*Data for the task*:

◇ ◇ ◇ ◇

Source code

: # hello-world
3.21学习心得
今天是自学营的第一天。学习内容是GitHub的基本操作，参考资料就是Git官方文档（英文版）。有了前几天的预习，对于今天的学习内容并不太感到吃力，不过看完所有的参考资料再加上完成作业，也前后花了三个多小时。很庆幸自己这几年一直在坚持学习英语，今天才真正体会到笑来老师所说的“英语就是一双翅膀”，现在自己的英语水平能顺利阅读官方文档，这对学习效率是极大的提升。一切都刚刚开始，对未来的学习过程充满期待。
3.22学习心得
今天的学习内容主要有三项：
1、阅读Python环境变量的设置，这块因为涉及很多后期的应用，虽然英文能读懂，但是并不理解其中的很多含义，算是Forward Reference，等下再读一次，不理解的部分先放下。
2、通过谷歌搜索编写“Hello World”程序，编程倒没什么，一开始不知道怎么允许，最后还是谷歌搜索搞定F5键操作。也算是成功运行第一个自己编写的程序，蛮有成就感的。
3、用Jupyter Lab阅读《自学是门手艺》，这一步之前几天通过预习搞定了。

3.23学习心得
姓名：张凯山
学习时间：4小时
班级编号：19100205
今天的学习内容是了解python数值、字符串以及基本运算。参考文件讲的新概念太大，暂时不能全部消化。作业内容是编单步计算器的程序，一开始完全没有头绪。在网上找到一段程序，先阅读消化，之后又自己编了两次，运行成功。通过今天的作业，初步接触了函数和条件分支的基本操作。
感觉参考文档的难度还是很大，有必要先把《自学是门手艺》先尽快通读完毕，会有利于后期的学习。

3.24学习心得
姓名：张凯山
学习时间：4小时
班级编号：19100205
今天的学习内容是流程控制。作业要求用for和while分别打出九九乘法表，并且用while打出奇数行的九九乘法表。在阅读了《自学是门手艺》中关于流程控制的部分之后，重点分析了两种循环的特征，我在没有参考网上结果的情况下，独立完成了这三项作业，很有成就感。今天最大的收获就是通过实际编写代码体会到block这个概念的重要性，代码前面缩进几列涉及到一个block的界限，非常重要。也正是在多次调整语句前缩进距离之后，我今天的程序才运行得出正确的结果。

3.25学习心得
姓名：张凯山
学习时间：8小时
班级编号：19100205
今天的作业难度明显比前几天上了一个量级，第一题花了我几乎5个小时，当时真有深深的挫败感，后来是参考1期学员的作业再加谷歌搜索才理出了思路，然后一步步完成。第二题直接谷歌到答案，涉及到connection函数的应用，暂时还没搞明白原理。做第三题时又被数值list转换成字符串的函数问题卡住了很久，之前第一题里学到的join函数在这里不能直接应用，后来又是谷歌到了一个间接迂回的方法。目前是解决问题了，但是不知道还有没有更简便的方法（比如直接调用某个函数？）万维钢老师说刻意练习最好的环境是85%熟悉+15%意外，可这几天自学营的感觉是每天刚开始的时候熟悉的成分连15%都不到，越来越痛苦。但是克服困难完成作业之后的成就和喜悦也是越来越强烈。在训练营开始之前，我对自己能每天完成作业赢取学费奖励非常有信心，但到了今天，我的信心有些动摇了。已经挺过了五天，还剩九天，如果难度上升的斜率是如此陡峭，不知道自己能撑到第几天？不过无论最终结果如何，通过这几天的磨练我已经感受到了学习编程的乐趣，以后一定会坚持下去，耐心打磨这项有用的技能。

◇ ◇ ◇ ◇

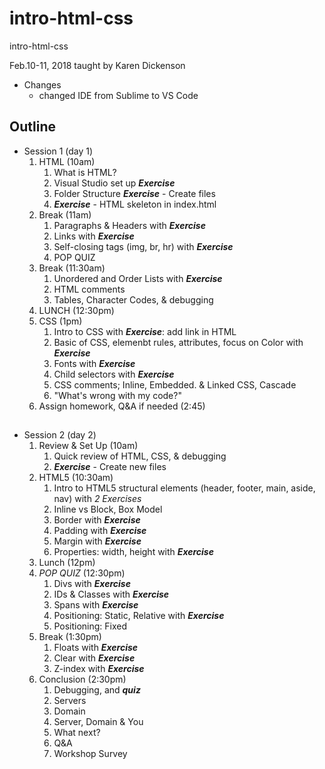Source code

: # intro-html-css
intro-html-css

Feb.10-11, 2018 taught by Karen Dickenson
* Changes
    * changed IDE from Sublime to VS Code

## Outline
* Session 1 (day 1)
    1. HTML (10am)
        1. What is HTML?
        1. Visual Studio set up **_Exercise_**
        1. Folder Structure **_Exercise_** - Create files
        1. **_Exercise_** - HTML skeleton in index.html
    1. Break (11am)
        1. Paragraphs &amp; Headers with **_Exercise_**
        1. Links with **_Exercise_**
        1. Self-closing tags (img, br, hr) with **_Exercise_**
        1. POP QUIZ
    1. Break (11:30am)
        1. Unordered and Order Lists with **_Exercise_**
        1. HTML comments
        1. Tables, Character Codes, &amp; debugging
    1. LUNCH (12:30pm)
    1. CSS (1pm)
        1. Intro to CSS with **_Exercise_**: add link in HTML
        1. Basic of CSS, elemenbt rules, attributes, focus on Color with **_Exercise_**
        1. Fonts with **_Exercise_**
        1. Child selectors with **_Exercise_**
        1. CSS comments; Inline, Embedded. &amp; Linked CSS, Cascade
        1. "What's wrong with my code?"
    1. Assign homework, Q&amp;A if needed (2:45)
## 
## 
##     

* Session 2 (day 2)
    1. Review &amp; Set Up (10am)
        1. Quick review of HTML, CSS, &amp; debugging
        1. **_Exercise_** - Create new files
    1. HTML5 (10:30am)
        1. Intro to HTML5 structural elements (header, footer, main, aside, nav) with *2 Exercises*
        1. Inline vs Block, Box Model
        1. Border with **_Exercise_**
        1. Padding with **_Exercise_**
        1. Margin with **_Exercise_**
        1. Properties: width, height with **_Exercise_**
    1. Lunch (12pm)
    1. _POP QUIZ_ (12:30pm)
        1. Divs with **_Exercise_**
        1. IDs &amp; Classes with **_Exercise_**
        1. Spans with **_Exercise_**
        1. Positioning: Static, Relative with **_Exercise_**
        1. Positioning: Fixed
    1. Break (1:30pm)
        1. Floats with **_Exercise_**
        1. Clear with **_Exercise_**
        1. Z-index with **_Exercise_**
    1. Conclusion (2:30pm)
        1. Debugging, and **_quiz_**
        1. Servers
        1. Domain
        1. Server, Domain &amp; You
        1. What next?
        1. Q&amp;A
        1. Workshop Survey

◇ ◇ ◇ ◇

Within the data above, tally every line that has "Break" in it. Answer with the number only.

3